Darwinism has reached its end.


An interesting paper was recently published by David Depew and Bruce Weber in the journalBiological Theory. The paper bears the title "The Fate of Darwinism: Evolution After the Modern Synthesis." Its abstract summarizes the article's contents:
We trace the history of the Modern Evolutionary Synthesis, and of genetic Darwinism generally, with a view to showing why, even in its current versions, it can no longer serve as a general framework for evolutionary theory. The main reason is empirical. Genetical Darwinism cannot accommodate the role of development (and of genes in development) in many evolutionary processes. We go on to discuss two conceptual issues: whether natural selection can be the "creative factor" in a new, more general framework for evolutionary theorizing; and whether in such a framework organisms must be conceived as self-organizing systems embedded in self-organizing ecological systems.
This paper is interesting in at least two respects. First, there is the curious use of the word "Darwinism" to describe the modern evolutionary synthesis. It is frequently asserted by our critics that "Darwinism" is a pejorative term invented by creationists and proponents of ID as a form of derision. The term, however, is used widely in the mainstream scientific literature -- albeit not always in a consistent manner.
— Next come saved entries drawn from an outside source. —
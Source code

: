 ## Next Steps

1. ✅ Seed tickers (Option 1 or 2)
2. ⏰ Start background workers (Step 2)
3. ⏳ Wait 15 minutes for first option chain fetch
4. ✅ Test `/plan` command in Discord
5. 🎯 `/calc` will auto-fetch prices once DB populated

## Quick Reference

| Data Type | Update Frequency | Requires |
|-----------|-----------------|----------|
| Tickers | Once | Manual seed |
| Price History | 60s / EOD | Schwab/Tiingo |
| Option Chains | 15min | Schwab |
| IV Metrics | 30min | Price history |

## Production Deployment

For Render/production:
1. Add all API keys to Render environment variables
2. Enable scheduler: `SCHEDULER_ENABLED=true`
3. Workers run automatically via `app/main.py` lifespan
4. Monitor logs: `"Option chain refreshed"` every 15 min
The authors define "Darwinism" thus:
Darwinism refers to its author's proposed causal explanation of evolution -- natural selection -- and to theories in which this process plays the dominant role in evolution, including human evolution.
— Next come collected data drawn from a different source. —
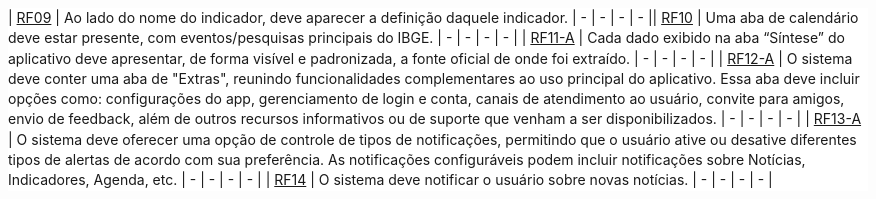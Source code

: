 | <a href="https://requisitos-de-software.github.io/2025.1-IBGE/elicitacao/Requisitos/">RF09</a>   | Ao lado do nome do indicador, deve aparecer a definição daquele indicador.                                                                                                                                                                                                                                                                                                        | - | - | -  | - || <a href="https://requisitos-de-software.github.io/2025.1-IBGE/elicitacao/Requisitos/">RF10</a>   | Uma aba de calendário deve estar presente, com eventos/pesquisas principais do IBGE.                                                                                                                                                                                                                                                                                              | -                                                                                                                                                                                                                                                                                                                                                                                                                                                                                                                                         | -            | -   | -   |
| <a href="https://requisitos-de-software.github.io/2025.1-IBGE/elicitacao/Requisitos/">RF11-A</a> | Cada dado exibido na aba “Síntese” do aplicativo deve apresentar, de forma visível e padronizada, a fonte oficial de onde foi extraído.                                                                                                                                                                                                                                           | -                                                                                                                                                                                                                                                                                                                                                                                                                                                                                                                                         | -            | -   | -   |
| <a href="https://requisitos-de-software.github.io/2025.1-IBGE/elicitacao/Requisitos/">RF12-A</a> | O sistema deve conter uma aba de "Extras", reunindo funcionalidades complementares ao uso principal do aplicativo. Essa aba deve incluir opções como: configurações do app, gerenciamento de login e conta, canais de atendimento ao usuário, convite para amigos, envio de feedback, além de outros recursos informativos ou de suporte que venham a ser disponibilizados.       | -                                                                                                                                                                                                                                                                                                                                                                                                                                                                                                                                         | -            | -   | -   |
| <a href="https://requisitos-de-software.github.io/2025.1-IBGE/elicitacao/Requisitos/">RF13-A</a> | O sistema deve oferecer uma opção de controle de tipos de notificações, permitindo que o usuário ative ou desative diferentes tipos de alertas de acordo com sua preferência. As notificações configuráveis podem incluir notificações sobre Notícias, Indicadores, Agenda, etc.                                                                                                  | -                                                                                                                                                                                                                                                                                                                                                                                                                                                                                                                                         | -            | -   | -   |
| <a href="https://requisitos-de-software.github.io/2025.1-IBGE/elicitacao/Requisitos/">RF14</a>   | O sistema deve notificar o usuário sobre novas notícias.                                                                                                                                                                                                                                                                                                                          | -                                                                                                                                                                                                                                                                                                                                                                                                                                                                                                                                         | -            | -   | -   |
The second point of interest is the paper's claim that "Darwinism in its current scientific incarnation has pretty much reached the end of its rope." Furthermore, as the authors argue,
...it is largely because Lamarckism, saltationist (sudden) mutationism, and inner-driven orthogenesis, to name the most enduring alternative traditions in evolutionary biology, failed to become mathematized empirical sciences with at least a foothold on value-neutrality that Darwinism still rules the evolutionary roost.
The authors are careful to distinguish between "genetical Darwinism" and "Darwinism as such." Curiously, the primary point on which they criticize Jerry Fodor and Massimo Piattelli-Palmarini'sWhat Darwin Got Wrong does not relate to an alleged flaw in their arguments, but rather has to do with their failure to distinguish between "genetical Darwinism" and "Darwinism as such." They remind and re-assure their readers that,
in the past, improved versions of Darwinism have taken the place of inadequate ones and that a new version -- a Darwinism of the future -- may well displace population genetical Darwinism without ending, but instead enriching, Darwinism as such.
The paper goes on to provide an historical overview of the developments of "genetical Darwinism," portraying it as a play in five acts. These are:
Act 1: Natural selection contra mutation. 
"Validation of adaptive natural selection as an actual natural phenomenon beginning in the 1880s."
Act 2: Mutation plus natural selection.
"An intermediate position that can be justly called Darwinian became popular in the first three decades of the twentieth century. It assigned the creative role in evolution to sudden mutations. To natural selection, it assigned only the housekeeping work of filtering out unfit mutations."
Act 3: The Modern Synthesis.
"The population genetical theory of natural selection...became the foundation of the Modern Evolutionary Synthesis of the 1940s-1960s."
Act 4: Molecular Darwinism.
"The effect on population genetical Darwinism of molecular genetics beginning in the 1950s and 1960s."
Act 5: The End of Population Genetic Darwinism.
"So much for Darwinism as reductionist genetics."
Notably, the paper's authors seem to share the view of the genome that ID proponents have been advocating for years: "There is probably very little 'junk DNA.' The entire genome, including its frequent repeats, plays a role in regulating gene expression." In support of this, they cite a 2011 paper by Pink et al. ("Pseudogenes: Pseudo-functional or key regulators in health and disease?").
Contrary to the Darwin lobby's oft-repeated assertion that there are absolutely no weaknesses in Darwinian theory, the paper offers the concession that the modern synthesis has never provided an account of "how major forms of life evolved" -- an omission that is not unsubstantial, to put it mildly.
In spite of all this, the authors are nonetheless confident that a new general theory and conceptual framework of evolution will be forthcoming, and that this will make up for where current formulations of evolution fail. But this is mere speculation.
The Darwin lobby will doubtless continue to make their routine assertion that no credible scientist sees any substantial problems with modern evolutionary theory. Such a position is, however, becoming increasingly difficult to maintain.